HARUKI MURAKAMI INVESTIGA O ISOLAMENTO E A RENOVAÇÃO
Cultuado escritor japonês acaba de lançar O ASSASSINATO DO COMENDADOR, romance inspirado em O GRANDE GATSBY.
Com mais de uma dezena de romances lançados e prestes a completar 70 anos, Haruki Murakami demonstra que ainda tem fôlego para renovar sua literatura. Renovação, aliás, é um dos pontos centrais de O ASSASSINATO DO COMENDADOR, calhamaço que chega ao Brasil dividido em dois volumes – o primeiro já está circulando pela Alfaguara, com 360 páginas. Não apenas o personagem principal do livro busca um renascimento ao se isolar em uma casa de campo, como o próprio Murakami já revelou que a escrita da narrativa foi uma tentativa de dar nova vida a O GRANDE GATSBY, clássico de Scott Fitzgerald (1896-1940).
Característica comum em outros romances do escritor japonês, o protagonista não tem o nome revelado ao longo da trama.
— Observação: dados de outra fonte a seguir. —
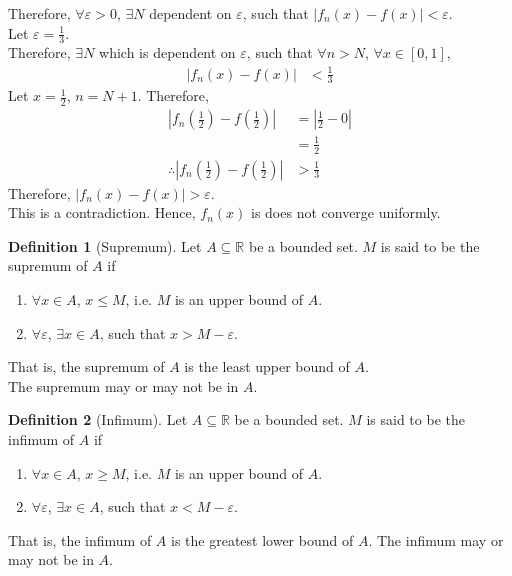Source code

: \documentclass[fleqn, a4paper, 8pt, twoside]{amsart}
\theoremstyle{definition}
\theoremstyle{bluedefinition}
\newtheorem{definition}{Definition}
\theoremstyle{redtheorem}
\begin{document}
\begin{multicols}{2}
\begin{spacing}{0.7}
\begin{solution}
	Therefore, $\forall \varepsilon > 0$, $\exists N$ dependent on $\varepsilon$, such that $|f_n(x) - f(x)| < \varepsilon$.\\
	Let $\varepsilon = \frac{1}{3}$.\\
	Therefore, $\exists N$ which is dependent on $\varepsilon$, such that $\forall n > N$, $\forall x \in [0,1]$,
	\begin{align*}
		|f_n(x) - f(x)| &< \frac{1}{3}
	\end{align*}
	Let $x = \frac{1}{2}$, $n = N + 1$.
	Therefore,
	\begin{align*}
		\left| f_n \left( \frac{1}{2} \right) - f \left( \frac{1}{2} \right) \right| &= \left| \frac{1}{2} - 0 \right|\\
		&= \frac{1}{2}\\
		\therefore \left| f_n \left( \frac{1}{2} \right) - f \left( \frac{1}{2} \right) \right| &> \frac{1}{3}
	\end{align*}
	Therefore, $|f_n(x) - f(x)| > \varepsilon$.\\
	This is a contradiction.
	Hence, $f_n(x)$ is does not converge uniformly.
\end{solution}

\begin{definition}[Supremum]
	Let $A \subseteq \mathbb{R}$ be a bounded set.
	$M$ is said to be the supremum of $A$ if
	\begin{enumerate}
		\item $\forall x \in A$, $x \le M$, i.e. $M$ is an upper bound of $A$.
		\item $\forall \varepsilon$, $\exists x \in A$, such that $x > M - \varepsilon$.
	\end{enumerate}
	That is, the supremum of $A$ is the least upper bound of $A$.\\
	The supremum may or may not be in $A$.
\end{definition}

\begin{definition}[Infimum]
	Let $A \subseteq \mathbb{R}$ be a bounded set.
	$M$ is said to be the infimum of $A$ if
	\begin{enumerate}
		\item $\forall x \in A$, $x \ge M$, i.e. $M$ is an upper bound of $A$.
		\item $\forall \varepsilon$, $\exists x \in A$, such that $x < M - \varepsilon$.
	\end{enumerate}
	That is, the infimum of $A$ is the greatest lower bound of $A$.
	The infimum may or may not be in $A$.
\end{definition}


\end{spacing}
\end{multicols}
\end{document}
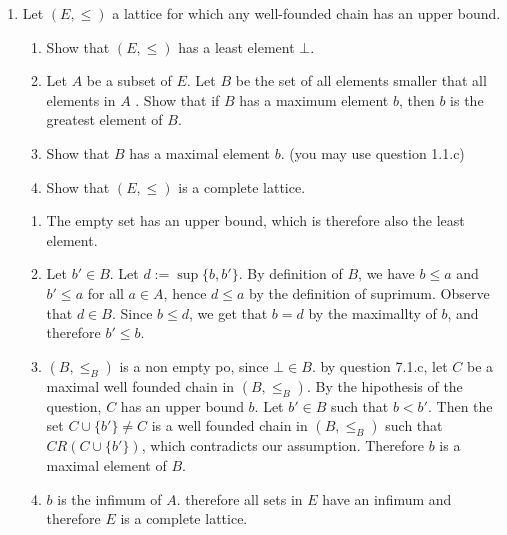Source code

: \documentclass[a4paper,11pt]{exam}
\begin{document}
\begin{questions}
\begin{enumerate}
\begin{solution}
		\end{solution}
		
		
		
		\item Let $(E, \leq)$ a lattice for which any well-founded chain has an upper bound.
		
		\begin{enumerate}
			\item Show that $(E, \leq)$ has a least element $\bot$.
			
			\item Let $ A $ be a subset of $ E $. Let $ B $ be the set of all elements smaller that all elements in $A $ . Show that if $ B $ has a maximum element $ b $, then $ b $ is the greatest element of $ B $.
			
			
			\item Show that $B$ has a maximal element $b$. (you may use question 1.1.c)
			
			\item Show that $(E, \leq)$ is a complete lattice.
		\end{enumerate}
		
		\begin{solution}
			\begin{enumerate}
				\item The empty set has an upper bound, which is therefore also the least element.
				
				\item Let $b' \in B$. Let $d := \sup \{b,b'\}$. By definition of $B$, we have $b \leq a$ and $b' \leq a$ for all $a \in A$, hence $d \leq a$ by the definition of suprimum. Observe that $d \in B$. Since $b \leq d$, we get that $b = d$ by the maximallty of $b$, and therefore $b' \leq b$. 
				
				
				\item $(B, \leq_B)$ is a non empty po, since $\bot \in B$. by question 7.1.c, let $C$ be a maximal well founded chain in $(B, \leq_B)$. By the hipothesis of the question, $C$ has an upper bound $b$. Let $b' \in B$ such that $b < b'$.  Then the set $C \cup \{b'\} \neq C$ is a well founded chain in $(B, \leq_B)$ such that $CR(C \cup \{b'\})$, which contradicts our assumption. Therefore $b$ is a maximal element of $B$.
				
				\item $b$ is the infimum of $A$. therefore all sets in $E$ have an infimum and therefore $E$ is a complete lattice.
			\end{enumerate}
		\end{solution}
	\end{enumerate}
	

\end{questions}
\end{document}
Trata-se de um pintor de retratos com relativo sucesso, capaz de viver exclusivamente de sua arte. Aos 36 anos, depois de ver seu casamento ruir, ele sai a esmo dirigindo pelo Japão, até que decide se isolar na casa vazia do pai de um amigo. Nessa nova fase de sua vida, pintar retratos estaria fora de cogitação - “queria me concentrar e pintar algo para mim mesmo, como não fazia há anos”. Até que uma estranha oferta faz o personagem mudar de ideia: um excêntrico milionário está disposto a pagar uma fortuna por um quadro com sua imagem.
É curioso que, ao contrário das grandes festas que marcam a atração entre o comerciante Nick Carraway e o milionário Jay Gatsby no livro de Fitzgerald, é a tendência ao isolamento que se evidencia no pintor e no milionário de O ASSASSINATO DO COMENDADOR. O romance pode ser lido como uma crônica à agitada e hipervigiada contemporaneidade, onde gozar de privacidade pode ser um luxo caro. Discussões sobre arte, afetos e perdas são mais alguns pontos altos.
O título da obra faz referência a uma pintura encontrada pelo protagonista na casa em que foi morar, trabalho que, por sua vez, faz referência à ópera Don Giovanni, de Mozart (1756-1791). Além de Mozart, outras referências à música erudita se fazem presentes, expondo um caldeirão de influências, como costumam ser os romances de Murakami. O estilo narrativo do autor, que mescla elementos de mistério com um clima onírico, também volta a exibir sua maturidade, assim como os arroubos de fantasia – realidade e imaginação se mesclam na medida em que as páginas avançam. Com isso, O ASSASSINATO DO COMENDADOR reúne as principais características da prosa do escritor, mas de forma revigorada e com temas originais.